■ Work to complete
The line with "to a error/problem" marks the first line to copy, and the line with "c. Social security Number: ###-##-###" marks the last. Transcribe that stretch of the data below exactly, without pictures.

Collected data entries:
·····

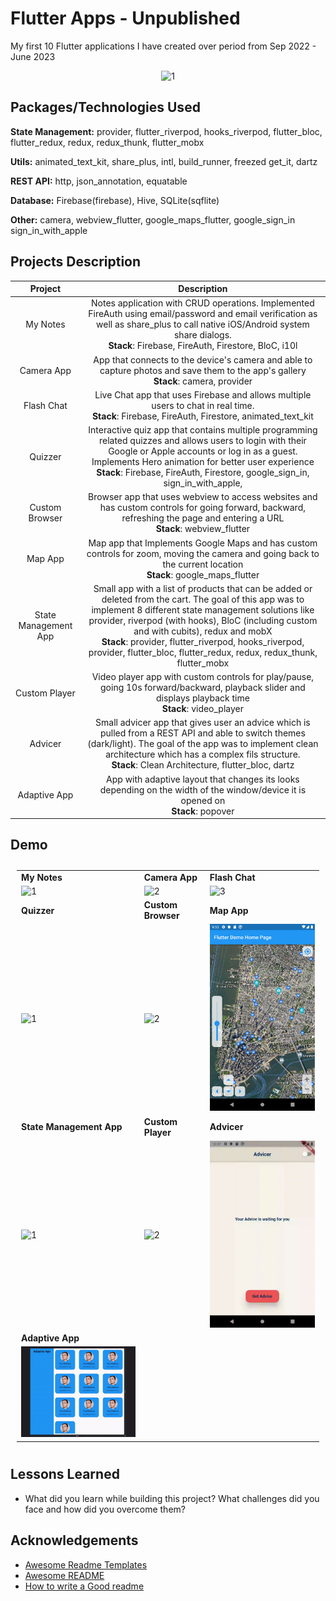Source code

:# Flutter Apps - Unpublished

My first 10 Flutter applications I have created over period from Sep 2022 - June 2023

<p align="center">
    <img src="https://storage.googleapis.com/cms-storage-bucket/847ae81f5430402216fd.svg" alt="1" width = 500px >
</p>

## Packages/Technologies Used

**State Management:** provider, flutter_riverpod, hooks_riverpod, flutter_bloc, flutter_redux, redux, redux_thunk, flutter_mobx

**Utils:** animated_text_kit, share_plus, intl, build_runner, freezed get_it, dartz

**REST API:** http, json_annotation, equatable

**Database:** Firebase(firebase), Hive, SQLite(sqflite)

**Other:** camera, webview_flutter, google_maps_flutter, google_sign_in sign_in_with_apple

## Projects Description

|       Project        |                                                                                                                                                                                          Description                                                                                                                                                                                          |
| :------------------: | :-------------------------------------------------------------------------------------------------------------------------------------------------------------------------------------------------------------------------------------------------------------------------------------------------------------------------------------------------------------------------------------------: |
|       My Notes       |                                                                          Notes application with CRUD operations. Implemented FireAuth using email/password and email verification as well as share_plus to call native iOS/Android system share dialogs. <br/> **Stack**: Firebase, FireAuth, Firestore, BloC, i10l                                                                           |
|      Camera App      |                                                                                                                           App that connects to the device's camera and able to capture photos and save them to the app's gallery <br/> **Stack**: camera, provider                                                                                                                            |
|      Flash Chat      |                                                                                                                      Live Chat app that uses Firebase and allows multiple users to chat in real time. <br/> **Stack**: Firebase, FireAuth, Firestore, animated_text_kit                                                                                                                       |
|       Quizzer        |                                             Interactive quiz app that contains multiple programming related quizzes and allows users to login with their Google or Apple accounts or log in as a guest. Implements Hero animation for better user experience <br/> **Stack**: Firebase, FireAuth, Firestore, google_sign_in, sign_in_with_apple,                                              |
|    Custom Browser    |                                                                                                         Browser app that uses webview to access websites and has custom controls for going forward, backward, refreshing the page and entering a URL <br/> **Stack**: webview_flutter                                                                                                         |
|       Map App        |                                                                                                              Map app that Implements Google Maps and has custom controls for zoom, moving the camera and going back to the current location <br/> **Stack**: google_maps_flutter                                                                                                              |
| State Management App | Small app with a list of products that can be added or deleted from the cart. The goal of this app was to implement 8 different state management solutions like provider, riverpod (with hooks), BloC (including custom and with cubits), redux and mobX <br/> **Stack**: provider, flutter_riverpod, hooks_riverpod, provider, flutter_bloc, flutter_redux, redux, redux_thunk, flutter_mobx |
|    Custom Player     |                                                                                                                  Video player app with custom controls for play/pause, going 10s forward/backward, playback slider and displays playback time <br/> **Stack**: video_player                                                                                                                   |
|       Advicer        |                                                           Small advicer app that gives user an advice which is pulled from a REST API and able to switch themes (dark/light). The goal of the app was to implement clean architecture which has a complex fils structure. <br/> **Stack**: Clean Architecture, flutter_bloc, dartz                                                            |
|     Adaptive App     |                                                                                                                             App with adaptive layout that changes its looks depending on the width of the window/device it is opened on <br/> **Stack**: popover                                                                                                                              |

## Demo

<table style="padding:10px">
  <tr>
    <td> 
        <b>My Notes</b>
    </td>
    <td>
        <b>Camera App</b>
    </td>
    <td>
        <b>Flash Chat</b>
    </td>
  </tr>
  <tr>
    <td> 
        <img src="./mynotes/present/noteGif.gif" alt="1" width = 245px>
    </td>
    <td>
        <img src="./camera/present/cameraGif.gif"  alt="2" width = 245px> 
    </td>
    <td>
        <img src="./flash/present/flashGif.gif" alt="3" width = 245px>
    </td>
  </tr>
    <tr>
    <td> 
        <b>Quizzer</b>
    </td>
    <td>
        <b>Custom Browser</b>
    </td>
    <td>
        <b>Map App</b>
    </td>
  </tr>
  <tr>
    <td> 
        <img src="./quiz/present/quizzerGif.gif" alt="1" width = 245px >
    </td>
    <td>
        <img src="./webview/present/webappGif.gif" alt="2" width = 245px> 
    </td>
    <td>
        <img src="./map/present/map.png" alt="3" width = 245px>
    </td>
  </tr>
   <tr>
    <td> 
        <b>State Management App</b>
    </td>
    <td>
        <b>Custom Player</b>
    </td>
    <td>
        <b>Advicer</b>
    </td>
  </tr>
  <tr>
    <td> 
        <img src="./state_management/present/stateGif.gif" alt="1" width = 245px>
    </td>
    <td>
        <img src="./playback/present/playerGif.gif" alt="2" width = 245px> 
    </td>
    <td>
        <img src="./advicer/present/advicerGif.gif" alt="3" width = 245px>
    </td>
  </tr>
   <tr>
    <td> 
        <b>Adaptive App</b>
    </td>
    <td>
    </td>
    <td>
    </td>
  </tr>
  <tr>
    <td> 
        <img src="./adaptive/present/adaptiveGif.gif" alt="1" width = 245px>
    </td>
    <td>
    </td>
    <td>
    </td>
  </tr>
</table>

## Lessons Learned

- What did you learn while building this project? What challenges did you face and how did you overcome them?

## Acknowledgements

- [Awesome Readme Templates](https://awesomeopensource.com/project/elangosundar/awesome-README-templates)
- [Awesome README](https://github.com/matiassingers/awesome-readme)
- [How to write a Good readme](https://bulldogjob.com/news/449-how-to-write-a-good-readme-for-your-github-project)
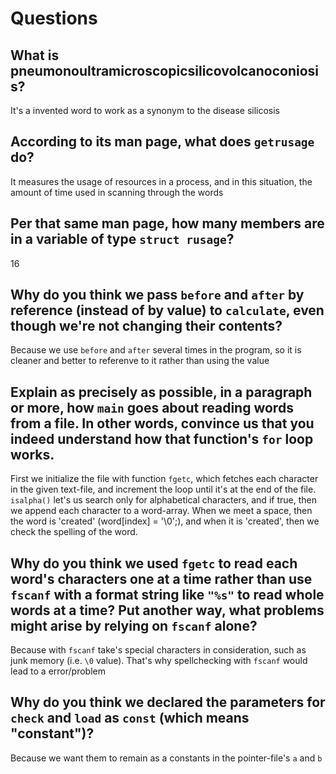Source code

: # Questions

## What is pneumonoultramicroscopicsilicovolcanoconiosis?

It's a invented word to work as a synonym to the disease silicosis

## According to its man page, what does `getrusage` do?

It measures the usage of resources in a process, and in this situation, the amount of time used in scanning through the words

## Per that same man page, how many members are in a variable of type `struct rusage`?

16

## Why do you think we pass `before` and `after` by reference (instead of by value) to `calculate`, even though we're not changing their contents?

Because we use `before` and `after` several times in the program, so it is cleaner and better to referenve to it rather than using the value

## Explain as precisely as possible, in a paragraph or more, how `main` goes about reading words from a file. In other words, convince us that you indeed understand how that function's `for` loop works.

First we initialize the file with function `fgetc`, which fetches each character in the given text-file, and increment the loop until it's at the end of the file. `isalpha()` let's us search only for alphabetical characters,
and if true, then we append each character to a word-array. When we meet a space, then the word is 'created' (word[index] = '\0';), and when it is 'created', then we check the spelling of the word.

## Why do you think we used `fgetc` to read each word's characters one at a time rather than use `fscanf` with a format string like `"%s"` to read whole words at a time? Put another way, what problems might arise by relying on `fscanf` alone?

Because with `fscanf` take's special characters in consideration, such as junk memory (i.e. `\0` value). That's why spellchecking with `fscanf` would lead to a error/problem

## Why do you think we declared the parameters for `check` and `load` as `const` (which means "constant")?

Because we want them to remain as a constants in the pointer-file's `a` and `b`
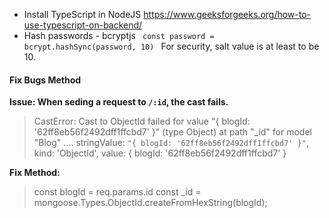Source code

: - Install TypeScript in NodeJS
https://www.geeksforgeeks.org/how-to-use-typescript-on-backend/
- Hash passwords - bcryptjs
<code> const password = bcrypt.hashSync(password, 10) </code>
For security, salt value is at least to be 10.


#### Fix Bugs Method
 
<strong>Issue: When seding a request to <code>/:id</code>, the cast fails.</strong>
> CastError: Cast to ObjectId failed for value "{ blogId: '62ff8eb56f2492dff1ffcbd7' }" (type Object) at path "_id" for model "Blog"  ....
  stringValue: `"{ blogId: '62ff8eb56f2492dff1ffcbd7' }"`,
  kind: 'ObjectId',
  value: { blogId: '62ff8eb56f2492dff1ffcbd7' }

<strong>Fix Method: </strong>
>   const blogId = req.params.id
    const _id = mongoose.Types.ObjectId.createFromHexString(blogId);
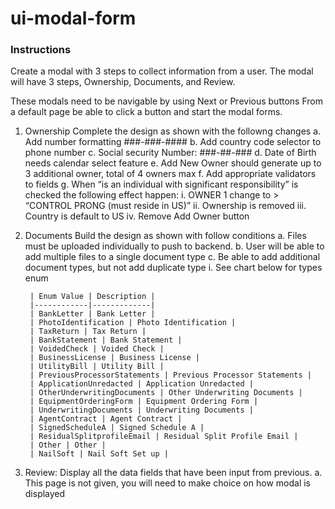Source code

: # ui-modal-form

### Instructions

Create a modal with 3 steps to collect information from a user. The modal will have 3 steps, Ownership, Documents, and Review.

These modals need to be navigable by using Next or Previous buttons
From a default page be able to click a button and start the modal forms.

1. Ownership
  Complete the design as shown with the followng changes
    a. Add number formatting ###-###-####
    b. Add country code selector to phone number
    c. Social security Number: ###-##-###
    d. Date of Birth needs calendar select feature
    e. Add New Owner should generate up to 3 additional owner, total of 4 owners max
    f. Add appropriate validators to fields
    g. When “is an individual with significant responsibility” is checked the following effect happen:
      i. OWNER 1 change to > “CONTROL PRONG (must reside in US)”
      ii. Ownership is removed
      iii. Country is default to US
      iv. Remove Add Owner button
2. Documents
  Build the design as shown with follow conditions
    a. Files must be uploaded individually to push to backend.
    b. User will be able to add multiple files to a single document type
    c. Be able to add additional document types, but not add duplicate type
      i. See chart below for types enum
        
        | Enum Value | Description |
        |------------|-------------|
        | BankLetter | Bank Letter |
        | PhotoIdentification | Photo Identification |
        | TaxReturn | Tax Return |
        | BankStatement | Bank Statement |
        | VoidedCheck | Voided Check |
        | BusinessLicense | Business License |
        | UtilityBill | Utility Bill |
        | PreviousProcessorStatements | Previous Processor Statements |
        | ApplicationUnredacted | Application Unredacted |
        | OtherUnderwritingDocuments | Other Underwriting Documents |
        | EquipmentOrderingForm | Equipment Ordering Form |
        | UnderwritingDocuments | Underwriting Documents |
        | AgentContract | Agent Contract |
        | SignedScheduleA | Signed Schedule A |
        | ResidualSplitprofileEmail | Residual Split Profile Email |
        | Other | Other |
        | NailSoft | Nail Soft Set up |

3. Review: 
  Display all the data fields that have been input from previous. 
    a. This page is not given, you will need to make choice on how modal is 
    displayed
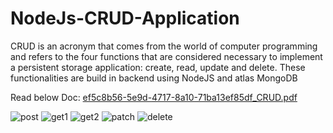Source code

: # NodeJs-CRUD-Application
CRUD is an acronym that comes from the world of computer programming and refers to the four functions that are considered necessary to implement a persistent storage application: create, read, update and delete. These functionalities are build in backend using NodeJS and atlas MongoDB


Read below Doc:
[ef5c8b56-5e9d-4717-8a10-71ba13ef85df_CRUD.pdf](https://github.com/kewalkhondekar25/NodeJs-CRUD-Application/files/11243790/ef5c8b56-5e9d-4717-8a10-71ba13ef85df_CRUD.pdf)

![post](https://user-images.githubusercontent.com/121751972/232341231-bc0a38d4-d261-4be0-a768-649d04be8c70.jpg)
![get1](https://user-images.githubusercontent.com/121751972/232341233-18ad5e4f-e0b7-4719-a5a3-5961bbbd2788.jpg)
![get2](https://user-images.githubusercontent.com/121751972/232341236-467baa20-5682-41a1-be48-0949dd0bfdcb.jpg)
![patch](https://user-images.githubusercontent.com/121751972/232341237-d69271d1-28ee-4e13-80fe-69488fea3f04.jpg)
![delete](https://user-images.githubusercontent.com/121751972/232341238-fbb12317-d405-4053-ad25-9fc8658ae878.jpg)
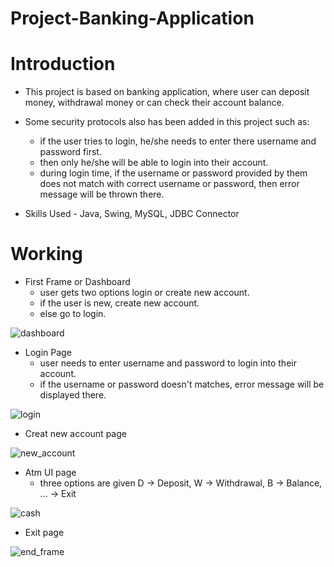 # Project-Banking-Application

# Introduction

- This project is based on banking application, where user can deposit money, withdrawal money or can check their account balance.
- Some security protocols also has been added in this project such as: 
  - if the user tries to login, he/she needs to enter there username and password first.
  - then only he/she will be able to login into their account. 
  - during login time, if the username or password provided by them does not match with correct username or password, then error message will be thrown there.

- Skills Used - Java, Swing, MySQL, JDBC Connector

# Working

- First Frame or Dashboard
  - user gets two options login or create new account.
  - if the user is new, create new account.
  - else go to login.

![dashboard](https://user-images.githubusercontent.com/87830353/178159742-7ecfeef5-265a-4a51-9253-53baea86db16.JPG)

- Login Page
  - user needs to enter username and password to login into their account.
  - if the username or password doesn't matches, error message will be displayed there.

![login](https://user-images.githubusercontent.com/87830353/178159745-eb08d504-29b4-424f-b752-54041d009fe7.JPG)

- Creat new account page

![new_account](https://user-images.githubusercontent.com/87830353/178159752-00f771dd-2a24-4866-a6c7-770a8c726bce.JPG)

- Atm UI page
  - three options are given D -> Deposit, W -> Withdrawal, B -> Balance, ... -> Exit

![cash](https://user-images.githubusercontent.com/87830353/178159756-ad1f8c7c-7e59-448b-9a1a-34e2b9a2ed3a.JPG)

- Exit page

![end_frame](https://user-images.githubusercontent.com/87830353/178159760-212a4ec4-71e4-4159-b43d-548e3926ae4a.JPG)
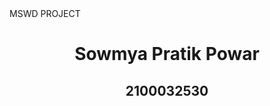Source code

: <html>
  <head>
    MSWD PROJECT
  </head>
  <body>
    <center>
    <h1>Sowmya Pratik Powar</h1>
    <h2>2100032530</h2>
    </center>
  </body>
  </html>
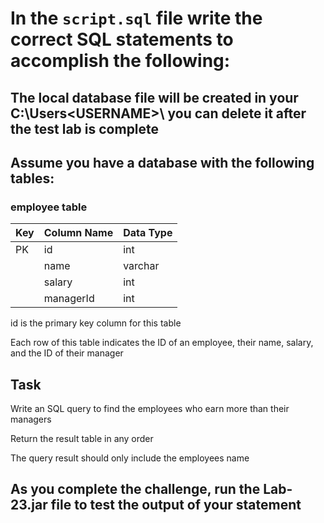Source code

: # In the `script.sql` file write the correct SQL statements to accomplish the following:
## The local database file will be created in your C:\Users\<USERNAME>\ you can delete it after the test lab is complete

## Assume you have a database with the following tables:

### employee table

| Key | Column Name | Data Type |
|-----|-------------|-----------|
| PK  | id          | int       |
|     | name        | varchar   |
|     | salary      | int       |
|     | managerId   | int       |

id is the primary key column for this table

Each row of this table indicates the ID of an employee, their name, salary, and the ID of their manager

## Task

Write an SQL query to find the employees who earn more than their managers

Return the result table in any order

The query result should only include the employees name

## As you complete the challenge, run the Lab-23.jar file to test the output of your statement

·····

■ Solution for this exercise
Because with `fscanf` take's special characters in consideration, such as junk memory (i.e. `\0` value). That's why spellchecking with `fscanf` would lead to a error/problem

## Why do you think we declared the parameters for `check` and `load` as `const` (which means "constant")?

Because we want them to remain as a constants in the pointer-file's `a` and `b`
Source code

: - Install TypeScript in NodeJS
https://www.geeksforgeeks.org/how-to-use-typescript-on-backend/
- Hash passwords - bcryptjs
<code> const password = bcrypt.hashSync(password, 10) </code>
For security, salt value is at least to be 10.


#### Fix Bugs Method
 
<strong>Issue: When seding a request to <code>/:id</code>, the cast fails.</strong>
> CastError: Cast to ObjectId failed for value "{ blogId: '62ff8eb56f2492dff1ffcbd7' }" (type Object) at path "_id" for model "Blog"  ....
  stringValue: `"{ blogId: '62ff8eb56f2492dff1ffcbd7' }"`,
  kind: 'ObjectId',
  value: { blogId: '62ff8eb56f2492dff1ffcbd7' }

<strong>Fix Method: </strong>
>   const blogId = req.params.id
    const _id = mongoose.Types.ObjectId.createFromHexString(blogId);
Source code

: # ui-modal-form

### Instructions

Create a modal with 3 steps to collect information from a user. The modal will have 3 steps, Ownership, Documents, and Review.

These modals need to be navigable by using Next or Previous buttons
From a default page be able to click a button and start the modal forms.

1. Ownership
  Complete the design as shown with the followng changes
    a. Add number formatting ###-###-####
    b. Add country code selector to phone number
    c. Social security Number: ###-##-###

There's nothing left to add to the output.